(Extracted entries Opens)

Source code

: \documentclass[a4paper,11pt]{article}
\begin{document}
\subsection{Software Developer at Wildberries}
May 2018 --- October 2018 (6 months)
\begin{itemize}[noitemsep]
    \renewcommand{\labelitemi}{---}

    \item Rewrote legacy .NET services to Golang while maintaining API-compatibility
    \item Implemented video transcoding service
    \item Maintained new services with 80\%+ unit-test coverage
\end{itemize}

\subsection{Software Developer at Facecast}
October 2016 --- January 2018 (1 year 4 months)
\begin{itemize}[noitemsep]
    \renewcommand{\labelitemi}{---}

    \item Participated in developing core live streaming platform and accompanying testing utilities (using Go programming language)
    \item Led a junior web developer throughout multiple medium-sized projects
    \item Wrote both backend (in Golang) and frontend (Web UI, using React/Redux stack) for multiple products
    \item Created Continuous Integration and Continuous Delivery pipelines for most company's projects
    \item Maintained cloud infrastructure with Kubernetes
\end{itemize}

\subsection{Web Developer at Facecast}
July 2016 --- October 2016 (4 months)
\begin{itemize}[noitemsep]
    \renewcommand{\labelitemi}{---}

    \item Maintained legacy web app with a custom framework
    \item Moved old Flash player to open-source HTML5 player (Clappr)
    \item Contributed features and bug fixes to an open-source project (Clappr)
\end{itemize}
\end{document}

(Extracted entries Closes)
(Extracted entries Opens)

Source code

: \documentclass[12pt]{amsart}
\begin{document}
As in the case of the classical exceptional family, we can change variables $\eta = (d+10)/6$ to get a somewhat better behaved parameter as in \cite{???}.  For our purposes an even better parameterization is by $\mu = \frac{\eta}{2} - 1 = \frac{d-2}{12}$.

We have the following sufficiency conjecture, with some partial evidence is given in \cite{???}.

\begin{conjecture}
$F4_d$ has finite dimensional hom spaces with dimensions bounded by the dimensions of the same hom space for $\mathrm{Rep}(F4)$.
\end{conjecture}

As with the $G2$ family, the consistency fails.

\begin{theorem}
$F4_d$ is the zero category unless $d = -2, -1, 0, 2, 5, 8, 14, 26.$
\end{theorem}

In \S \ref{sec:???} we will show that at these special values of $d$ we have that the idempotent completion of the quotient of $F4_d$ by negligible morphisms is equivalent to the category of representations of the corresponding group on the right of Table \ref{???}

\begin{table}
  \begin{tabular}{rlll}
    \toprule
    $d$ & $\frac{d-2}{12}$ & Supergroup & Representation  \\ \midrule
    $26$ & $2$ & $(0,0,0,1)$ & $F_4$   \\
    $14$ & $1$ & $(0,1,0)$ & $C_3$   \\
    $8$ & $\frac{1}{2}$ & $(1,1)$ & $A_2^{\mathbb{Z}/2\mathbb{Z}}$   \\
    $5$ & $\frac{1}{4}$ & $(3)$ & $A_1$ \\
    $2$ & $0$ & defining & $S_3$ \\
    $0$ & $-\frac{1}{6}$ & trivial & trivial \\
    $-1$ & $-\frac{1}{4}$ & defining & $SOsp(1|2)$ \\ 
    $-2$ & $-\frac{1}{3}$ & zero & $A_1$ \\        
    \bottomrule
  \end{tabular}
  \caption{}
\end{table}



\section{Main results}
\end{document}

(Extracted entries Closes)
(Extracted entries Opens)

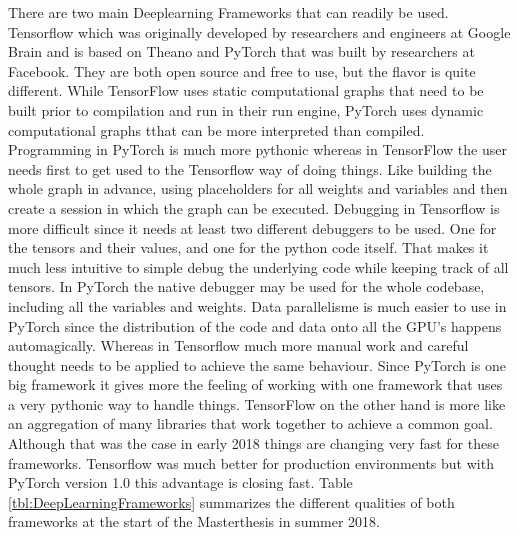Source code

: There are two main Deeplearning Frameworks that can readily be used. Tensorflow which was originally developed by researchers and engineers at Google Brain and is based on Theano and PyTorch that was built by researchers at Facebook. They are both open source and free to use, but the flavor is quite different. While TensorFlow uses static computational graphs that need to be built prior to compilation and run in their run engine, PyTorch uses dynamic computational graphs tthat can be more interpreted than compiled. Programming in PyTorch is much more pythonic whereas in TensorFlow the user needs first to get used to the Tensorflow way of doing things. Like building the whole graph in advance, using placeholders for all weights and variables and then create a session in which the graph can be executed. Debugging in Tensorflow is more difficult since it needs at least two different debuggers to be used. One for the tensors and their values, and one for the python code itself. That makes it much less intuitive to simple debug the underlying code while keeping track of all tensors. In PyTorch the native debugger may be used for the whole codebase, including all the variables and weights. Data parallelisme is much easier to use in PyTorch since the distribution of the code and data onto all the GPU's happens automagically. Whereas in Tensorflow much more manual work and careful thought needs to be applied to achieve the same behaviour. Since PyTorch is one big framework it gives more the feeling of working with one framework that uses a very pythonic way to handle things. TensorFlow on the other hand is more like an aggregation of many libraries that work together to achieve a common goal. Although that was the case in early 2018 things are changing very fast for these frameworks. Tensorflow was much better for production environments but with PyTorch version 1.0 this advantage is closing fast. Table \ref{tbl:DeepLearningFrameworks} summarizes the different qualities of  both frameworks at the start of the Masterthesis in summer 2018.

(Extracted entries Closes)

Problem to solve
Tell how many lines of the entries above include "defining". The answer should be the number and nothing more.

Result of this task
2